WHAT YOU ARE ASKED TO DO: Please copy out the lines in the entries that contain "alle".

[Dataset entries]
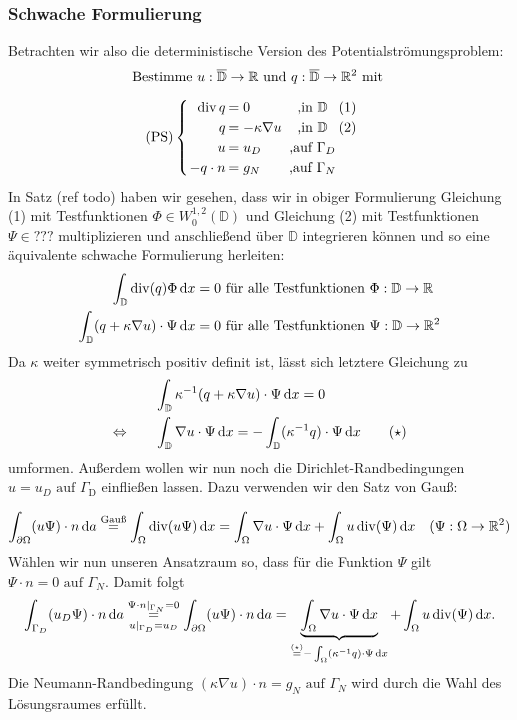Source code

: \subsubsection{Schwache Formulierung}
Betrachten wir also die deterministische Version des Potentialströmungsproblem:
\[ \text{Bestimme } u:\overline{\mathbb{D}} \to \R \text{ und } q: \overline{\mathbb{D}} \to \R^2 \text{ mit } \newline \]
\[\setlength\arraycolsep{1pt}
\text{(PS)}\begin{cases} 
\begin{array}{rlcr}
\dive q     &= 0                 &\text{ ,} \text{in } \mathbb{D} &(1)\\
q           &= - \kappa \nabla u &\text{ ,} \text{in }\mathbb{D} &(2)\\
u           &= u_D               &\text{ ,} \text{auf } \Gamma_D \\
-q \cdot n  &= g_N               &\text{ ,} \text{auf } \Gamma_N 
\end{array}
\end{cases} 
\]
In Satz (ref todo) haben wir gesehen, dass wir in obiger Formulierung Gleichung (1) mit Testfunktionen $\Phi \in W_0^{1,2}(\mathbb{D})$ und Gleichung (2) mit Testfunktionen $\Psi \in ??? $ multiplizieren und anschließend über $\mathbb{D}$ integrieren können und so eine äquivalente schwache Formulierung herleiten:
\begin{align*}
	\int_{\mathbb{D}} \operatorname{div}(q) \Phi \, \mathrm{d} x &= 0 \text{ für alle Testfunktionen } \Phi : \mathbb{D} \to \mathbb{R} \\
	\int_{\mathbb{D}} (q + \kappa \nabla u) \cdot \Psi \, \mathrm{d} x &= 0 \text{ für alle Testfunktionen } \Psi : \mathbb{D} \to \mathbb{R}^2
\end{align*}
Da $\kappa$ weiter symmetrisch positiv definit ist, lässt sich letztere Gleichung zu 
\begin{align*}
	&\int_{\mathbb{D}} \kappa^{-1} (q + \kappa \nabla u) \cdot \Psi \, \mathrm{d} x = 0 \\
	\Leftrightarrow \qquad &\int_{\mathbb{D}} \nabla u \cdot \Psi \, \mathrm{d} x = - \int_{\mathbb{D}} (\kappa^{-1}q)\cdot \Psi \, \mathrm{d} x \qquad (\star) 
\end{align*}
umformen. Außerdem wollen wir nun noch die Dirichlet-Randbedingungen $u = u_D \text{ auf } \Gamma_{\text{D}}$ einfließen lassen. Dazu verwenden wir den Satz von Gauß:


\[ \int_{\partial\Omega} (u\Psi) \cdot n \, \mathrm{d} a \stackrel{\text{Gauß}}{=} 
 \int_{\Omega} \operatorname{div}(u\Psi) \, \mathrm{d} x = \int_{\Omega} \nabla u \cdot \Psi \, \mathrm{d} x + \int_{\Omega} u \operatorname{div}(\Psi) \, \mathrm{d} x \quad (\Psi:\Omega \to \mathbb{R}^2) \]
Wählen wir nun unseren Ansatzraum so, dass  für die Funktion $ \Psi$ gilt $ \Psi \cdot n = 0 \text{ auf } \Gamma_N $. Damit folgt
\begin{align*}
\int_{\Gamma_D} (u_D\Psi) \cdot n \, \mathrm{d} a \overset{\Psi \cdot n|_{\Gamma_N} = 0}{\underset{u |_{\Gamma_D} = u_D} {=}} \int_{\partial\Omega} (u\Psi) \cdot n \, \mathrm{d} a = \underbrace{\int_{\Omega} \nabla u \cdot \Psi \, \mathrm{d} x}_{\stackrel{(\star)}{=}- \int_{\Omega} (\kappa^{-1} q) \cdot \Psi \, \mathrm{d} x } + \int_{\Omega} u \operatorname{div}(\Psi) \, \mathrm{d} x.
\end{align*}
Die Neumann-Randbedingung $ (\kappa\nabla u) \cdot n = g_N \text{ auf } \Gamma_N $ wird durch die Wahl des Lösungsraumes erfüllt.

TASK RESPONSE:
	\int_{\mathbb{D}} \operatorname{div}(q) \Phi \, \mathrm{d} x &= 0 \text{ für alle Testfunktionen } \Phi : \mathbb{D} \to \mathbb{R} \\
	\int_{\mathbb{D}} (q + \kappa \nabla u) \cdot \Psi \, \mathrm{d} x &= 0 \text{ für alle Testfunktionen } \Psi : \mathbb{D} \to \mathbb{R}^2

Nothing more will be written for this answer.